Some phrasing is difficut to understand

Author Response

Please see the attachment.

Author Response File: Author Response.pdf

Reviewer 3 Report

Dear Authors,

congratulations for the article; only minor revision are requested:

134 The induced cells were collected by centrifugation at 8000 rpm for 10 min and then 134

137 The supernatant was collected after centrifugation at 8000 rpm for 10 min, and applied on 137

In 134 and 137 you show the number of revolutions but not the type or diameter of the rotor, please indicate the diameter of the rotor or, simply, the force of gravity (G-force).

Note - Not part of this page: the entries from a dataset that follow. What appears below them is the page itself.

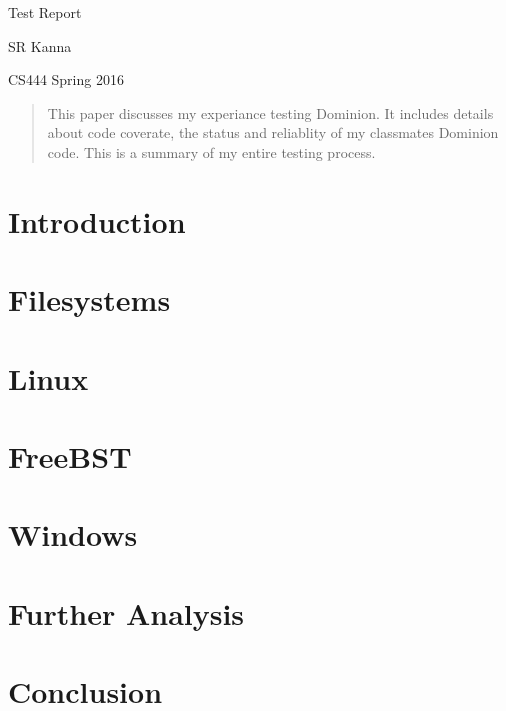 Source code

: \documentclass[titlepage]{article}
\begin{document}
\begin{titlepage}
\centering
{\Huge Test Report\par}
{\LARGE SR Kanna\par}
{\Large CS444 Spring 2016\par}

\begin{abstract}
This paper discusses my experiance testing Dominion. It includes details about code coverate, the status and reliablity of my classmates Dominion code. This is a summary of my entire testing process.

\end{abstract}

\end{titlepage}

\section{Introduction}
\begin{singlespace}
\end{singlespace}

\section{Filesystems}
\begin{singlespace}
\end{singlespace}

\section{Linux}
\begin{singlespace}
\end{singlespace}


\begin{singlespace}
\end{singlespace}


\section{FreeBST} 
\begin{singlespace}
\end{singlespace}

\begin{singlespace}
\end{singlespace}

\section{Windows}
\begin{singlespace}
\end{singlespace}

\section{Further Analysis}
\begin{singlespace}

\end{singlespace}

\section{Conclusion}
\begin{singlespace}
\end{singlespace}


\newpage
\end{document}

Overall, the work is very interesting and opens up new possible further research above all to define the nature of the impurities and improve the final product (bivalent vaccine against K. pneumoniae).Congratulation for the great job

 

Author Response

Please see the attachment.

Author Response File: Author Response.pdf

Round 2

Reviewer 2 Report

 

Q1 The authors comment on the published work of Myeongjin Choi as demonstrating that antibodies against the OPS are protective, but choose to insert citations which don't address the specific question. Why not just cite the Myeongjin Choi papers?
Q4 Again, the authors respond with information to the reviewer, but do not include this in the manuscript. Why should this information remain hidden from other readers? Please include the data in the publlished manuscript.
Q4 The repeat unit of the K. pneumoniae O1 LPS is a di-galactose repeat, with a molecular mass of 324 Da. I wold be amazed if the gel was able to resolve glycoproteins differing only in the number of repeat units [ie. by 324 Da]. A glycan chain of 55kDa would have well in excess of 100 repeat units. 
Q5 The authors talk around the question asked, but never answer it. So I assume that they have no evidence for the immunogenicity of their construct. A direct response to the question would have been appreciated - rather than wasting my time.
Q10 Thank you for the answer to the question. It would be even better if this information were to be included in the manuscript - either in the main text or by specifying incubation times in the Experimental Section.